Every line of the data, first to last, must be written out unchanged.

EXERCISE DATA >>

==========

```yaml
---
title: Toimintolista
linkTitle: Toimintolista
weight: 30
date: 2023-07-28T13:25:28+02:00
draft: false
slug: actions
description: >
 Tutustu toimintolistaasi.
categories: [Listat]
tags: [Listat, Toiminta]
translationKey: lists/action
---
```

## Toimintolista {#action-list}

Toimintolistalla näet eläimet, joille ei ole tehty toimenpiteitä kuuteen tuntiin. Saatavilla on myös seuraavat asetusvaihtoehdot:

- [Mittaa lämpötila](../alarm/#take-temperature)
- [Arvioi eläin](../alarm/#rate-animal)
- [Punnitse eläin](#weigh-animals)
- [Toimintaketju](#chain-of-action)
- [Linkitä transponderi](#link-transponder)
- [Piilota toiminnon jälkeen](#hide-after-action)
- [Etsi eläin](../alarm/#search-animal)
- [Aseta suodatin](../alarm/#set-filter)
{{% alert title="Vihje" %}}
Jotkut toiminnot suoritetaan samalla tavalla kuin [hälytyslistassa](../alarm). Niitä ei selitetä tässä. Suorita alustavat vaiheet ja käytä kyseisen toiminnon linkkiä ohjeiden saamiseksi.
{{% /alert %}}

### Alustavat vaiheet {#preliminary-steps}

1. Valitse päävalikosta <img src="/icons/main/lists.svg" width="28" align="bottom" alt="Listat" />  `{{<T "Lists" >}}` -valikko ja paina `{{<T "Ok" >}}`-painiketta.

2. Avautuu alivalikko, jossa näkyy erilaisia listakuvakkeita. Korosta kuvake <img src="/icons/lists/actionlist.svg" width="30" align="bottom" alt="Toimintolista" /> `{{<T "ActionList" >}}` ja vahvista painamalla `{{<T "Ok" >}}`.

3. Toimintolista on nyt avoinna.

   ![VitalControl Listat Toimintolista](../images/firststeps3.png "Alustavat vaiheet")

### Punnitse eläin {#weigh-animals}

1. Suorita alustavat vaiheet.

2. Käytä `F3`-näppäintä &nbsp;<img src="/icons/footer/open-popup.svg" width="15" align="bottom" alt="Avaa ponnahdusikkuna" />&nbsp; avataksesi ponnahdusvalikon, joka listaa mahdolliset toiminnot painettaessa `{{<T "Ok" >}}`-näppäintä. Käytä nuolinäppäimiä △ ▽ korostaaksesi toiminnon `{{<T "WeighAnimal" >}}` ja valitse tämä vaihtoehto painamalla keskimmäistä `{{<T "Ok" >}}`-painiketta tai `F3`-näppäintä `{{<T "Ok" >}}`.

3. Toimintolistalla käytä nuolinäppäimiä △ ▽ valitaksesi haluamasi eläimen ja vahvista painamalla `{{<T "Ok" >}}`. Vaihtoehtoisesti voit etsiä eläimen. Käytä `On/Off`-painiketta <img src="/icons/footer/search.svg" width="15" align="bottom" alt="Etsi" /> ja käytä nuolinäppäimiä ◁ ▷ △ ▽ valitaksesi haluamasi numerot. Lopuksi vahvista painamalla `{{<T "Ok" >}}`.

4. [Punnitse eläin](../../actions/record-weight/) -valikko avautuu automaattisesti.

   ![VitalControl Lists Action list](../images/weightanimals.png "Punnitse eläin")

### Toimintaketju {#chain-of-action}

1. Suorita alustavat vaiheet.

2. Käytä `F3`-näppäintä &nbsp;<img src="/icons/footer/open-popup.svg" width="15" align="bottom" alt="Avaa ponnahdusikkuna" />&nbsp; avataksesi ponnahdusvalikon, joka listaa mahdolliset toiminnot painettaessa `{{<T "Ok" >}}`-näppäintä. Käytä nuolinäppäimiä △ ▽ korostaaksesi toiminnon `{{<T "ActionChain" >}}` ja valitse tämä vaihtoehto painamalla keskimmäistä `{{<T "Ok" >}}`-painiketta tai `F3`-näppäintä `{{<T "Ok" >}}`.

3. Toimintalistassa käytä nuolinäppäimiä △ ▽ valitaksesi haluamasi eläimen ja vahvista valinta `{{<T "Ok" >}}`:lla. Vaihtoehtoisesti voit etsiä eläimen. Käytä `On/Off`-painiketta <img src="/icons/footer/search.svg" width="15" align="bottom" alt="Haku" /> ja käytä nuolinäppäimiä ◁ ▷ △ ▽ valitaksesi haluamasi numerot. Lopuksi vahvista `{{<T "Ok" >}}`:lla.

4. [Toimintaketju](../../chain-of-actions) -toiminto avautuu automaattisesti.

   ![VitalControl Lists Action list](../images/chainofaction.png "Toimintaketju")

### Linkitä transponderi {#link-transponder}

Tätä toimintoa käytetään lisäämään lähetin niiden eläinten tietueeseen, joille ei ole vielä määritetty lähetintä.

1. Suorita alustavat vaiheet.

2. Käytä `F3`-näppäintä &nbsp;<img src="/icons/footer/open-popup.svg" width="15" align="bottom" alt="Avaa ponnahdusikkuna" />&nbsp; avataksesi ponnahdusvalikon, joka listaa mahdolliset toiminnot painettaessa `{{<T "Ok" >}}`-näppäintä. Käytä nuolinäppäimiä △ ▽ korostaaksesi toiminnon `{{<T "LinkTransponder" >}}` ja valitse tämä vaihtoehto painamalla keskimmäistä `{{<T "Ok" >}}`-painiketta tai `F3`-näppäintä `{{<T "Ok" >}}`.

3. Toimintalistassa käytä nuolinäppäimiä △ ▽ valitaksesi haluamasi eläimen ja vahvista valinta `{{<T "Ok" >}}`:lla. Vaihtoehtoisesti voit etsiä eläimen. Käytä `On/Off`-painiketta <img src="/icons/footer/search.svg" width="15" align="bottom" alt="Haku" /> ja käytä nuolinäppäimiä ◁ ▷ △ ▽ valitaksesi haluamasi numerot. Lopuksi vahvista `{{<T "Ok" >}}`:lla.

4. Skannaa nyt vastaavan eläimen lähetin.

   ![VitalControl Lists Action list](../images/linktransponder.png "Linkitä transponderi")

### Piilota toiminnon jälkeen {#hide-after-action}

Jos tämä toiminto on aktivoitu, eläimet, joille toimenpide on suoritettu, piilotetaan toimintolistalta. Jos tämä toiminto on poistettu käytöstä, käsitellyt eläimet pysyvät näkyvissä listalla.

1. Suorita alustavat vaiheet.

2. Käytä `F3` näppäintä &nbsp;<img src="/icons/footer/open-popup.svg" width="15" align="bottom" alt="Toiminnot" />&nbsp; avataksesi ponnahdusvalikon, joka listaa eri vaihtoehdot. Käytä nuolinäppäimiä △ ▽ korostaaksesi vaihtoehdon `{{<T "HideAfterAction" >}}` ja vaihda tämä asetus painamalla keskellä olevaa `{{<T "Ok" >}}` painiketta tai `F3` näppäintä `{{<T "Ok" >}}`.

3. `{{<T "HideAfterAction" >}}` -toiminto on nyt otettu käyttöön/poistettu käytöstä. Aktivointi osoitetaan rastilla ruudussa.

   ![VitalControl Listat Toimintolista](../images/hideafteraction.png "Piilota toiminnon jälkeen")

==========

RESPONSE AREA >>
```yaml
---
title: Toimintolista
linkTitle: Toimintolista
weight: 30
date: 2023-07-28T13:25:28+02:00
draft: false
slug: actions
description: >
 Tutustu toimintolistaasi.
categories: [Listat]
tags: [Listat, Toiminta]
translationKey: lists/action
---
```

## Toimintolista {#action-list}

Toimintolistalla näet eläimet, joille ei ole tehty toimenpiteitä kuuteen tuntiin. Saatavilla on myös seuraavat asetusvaihtoehdot:

- [Mittaa lämpötila](../alarm/#take-temperature)
- [Arvioi eläin](../alarm/#rate-animal)
- [Punnitse eläin](#weigh-animals)
- [Toimintaketju](#chain-of-action)
- [Linkitä transponderi](#link-transponder)
- [Piilota toiminnon jälkeen](#hide-after-action)
- [Etsi eläin](../alarm/#search-animal)
- [Aseta suodatin](../alarm/#set-filter)
{{% alert title="Vihje" %}}
Jotkut toiminnot suoritetaan samalla tavalla kuin [hälytyslistassa](../alarm). Niitä ei selitetä tässä. Suorita alustavat vaiheet ja käytä kyseisen toiminnon linkkiä ohjeiden saamiseksi.
{{% /alert %}}

### Alustavat vaiheet {#preliminary-steps}

1. Valitse päävalikosta <img src="/icons/main/lists.svg" width="28" align="bottom" alt="Listat" />  `{{<T "Lists" >}}` -valikko ja paina `{{<T "Ok" >}}`-painiketta.

2. Avautuu alivalikko, jossa näkyy erilaisia listakuvakkeita. Korosta kuvake <img src="/icons/lists/actionlist.svg" width="30" align="bottom" alt="Toimintolista" /> `{{<T "ActionList" >}}` ja vahvista painamalla `{{<T "Ok" >}}`.

3. Toimintolista on nyt avoinna.

   ![VitalControl Listat Toimintolista](../images/firststeps3.png "Alustavat vaiheet")

### Punnitse eläin {#weigh-animals}

1. Suorita alustavat vaiheet.

2. Käytä `F3`-näppäintä &nbsp;<img src="/icons/footer/open-popup.svg" width="15" align="bottom" alt="Avaa ponnahdusikkuna" />&nbsp; avataksesi ponnahdusvalikon, joka listaa mahdolliset toiminnot painettaessa `{{<T "Ok" >}}`-näppäintä. Käytä nuolinäppäimiä △ ▽ korostaaksesi toiminnon `{{<T "WeighAnimal" >}}` ja valitse tämä vaihtoehto painamalla keskimmäistä `{{<T "Ok" >}}`-painiketta tai `F3`-näppäintä `{{<T "Ok" >}}`.

3. Toimintolistalla käytä nuolinäppäimiä △ ▽ valitaksesi haluamasi eläimen ja vahvista painamalla `{{<T "Ok" >}}`. Vaihtoehtoisesti voit etsiä eläimen. Käytä `On/Off`-painiketta <img src="/icons/footer/search.svg" width="15" align="bottom" alt="Etsi" /> ja käytä nuolinäppäimiä ◁ ▷ △ ▽ valitaksesi haluamasi numerot. Lopuksi vahvista painamalla `{{<T "Ok" >}}`.

4. [Punnitse eläin](../../actions/record-weight/) -valikko avautuu automaattisesti.

   ![VitalControl Lists Action list](../images/weightanimals.png "Punnitse eläin")

### Toimintaketju {#chain-of-action}

1. Suorita alustavat vaiheet.

2. Käytä `F3`-näppäintä &nbsp;<img src="/icons/footer/open-popup.svg" width="15" align="bottom" alt="Avaa ponnahdusikkuna" />&nbsp; avataksesi ponnahdusvalikon, joka listaa mahdolliset toiminnot painettaessa `{{<T "Ok" >}}`-näppäintä. Käytä nuolinäppäimiä △ ▽ korostaaksesi toiminnon `{{<T "ActionChain" >}}` ja valitse tämä vaihtoehto painamalla keskimmäistä `{{<T "Ok" >}}`-painiketta tai `F3`-näppäintä `{{<T "Ok" >}}`.

3. Toimintalistassa käytä nuolinäppäimiä △ ▽ valitaksesi haluamasi eläimen ja vahvista valinta `{{<T "Ok" >}}`:lla. Vaihtoehtoisesti voit etsiä eläimen. Käytä `On/Off`-painiketta <img src="/icons/footer/search.svg" width="15" align="bottom" alt="Haku" /> ja käytä nuolinäppäimiä ◁ ▷ △ ▽ valitaksesi haluamasi numerot. Lopuksi vahvista `{{<T "Ok" >}}`:lla.

4. [Toimintaketju](../../chain-of-actions) -toiminto avautuu automaattisesti.

   ![VitalControl Lists Action list](../images/chainofaction.png "Toimintaketju")

### Linkitä transponderi {#link-transponder}

Tätä toimintoa käytetään lisäämään lähetin niiden eläinten tietueeseen, joille ei ole vielä määritetty lähetintä.

1. Suorita alustavat vaiheet.

2. Käytä `F3`-näppäintä &nbsp;<img src="/icons/footer/open-popup.svg" width="15" align="bottom" alt="Avaa ponnahdusikkuna" />&nbsp; avataksesi ponnahdusvalikon, joka listaa mahdolliset toiminnot painettaessa `{{<T "Ok" >}}`-näppäintä. Käytä nuolinäppäimiä △ ▽ korostaaksesi toiminnon `{{<T "LinkTransponder" >}}` ja valitse tämä vaihtoehto painamalla keskimmäistä `{{<T "Ok" >}}`-painiketta tai `F3`-näppäintä `{{<T "Ok" >}}`.

3. Toimintalistassa käytä nuolinäppäimiä △ ▽ valitaksesi haluamasi eläimen ja vahvista valinta `{{<T "Ok" >}}`:lla. Vaihtoehtoisesti voit etsiä eläimen. Käytä `On/Off`-painiketta <img src="/icons/footer/search.svg" width="15" align="bottom" alt="Haku" /> ja käytä nuolinäppäimiä ◁ ▷ △ ▽ valitaksesi haluamasi numerot. Lopuksi vahvista `{{<T "Ok" >}}`:lla.

4. Skannaa nyt vastaavan eläimen lähetin.

   ![VitalControl Lists Action list](../images/linktransponder.png "Linkitä transponderi")

### Piilota toiminnon jälkeen {#hide-after-action}

Jos tämä toiminto on aktivoitu, eläimet, joille toimenpide on suoritettu, piilotetaan toimintolistalta. Jos tämä toiminto on poistettu käytöstä, käsitellyt eläimet pysyvät näkyvissä listalla.

1. Suorita alustavat vaiheet.

2. Käytä `F3` näppäintä &nbsp;<img src="/icons/footer/open-popup.svg" width="15" align="bottom" alt="Toiminnot" />&nbsp; avataksesi ponnahdusvalikon, joka listaa eri vaihtoehdot. Käytä nuolinäppäimiä △ ▽ korostaaksesi vaihtoehdon `{{<T "HideAfterAction" >}}` ja vaihda tämä asetus painamalla keskellä olevaa `{{<T "Ok" >}}` painiketta tai `F3` näppäintä `{{<T "Ok" >}}`.

3. `{{<T "HideAfterAction" >}}` -toiminto on nyt otettu käyttöön/poistettu käytöstä. Aktivointi osoitetaan rastilla ruudussa.

   ![VitalControl Listat Toimintolista](../images/hideafteraction.png "Piilota toiminnon jälkeen")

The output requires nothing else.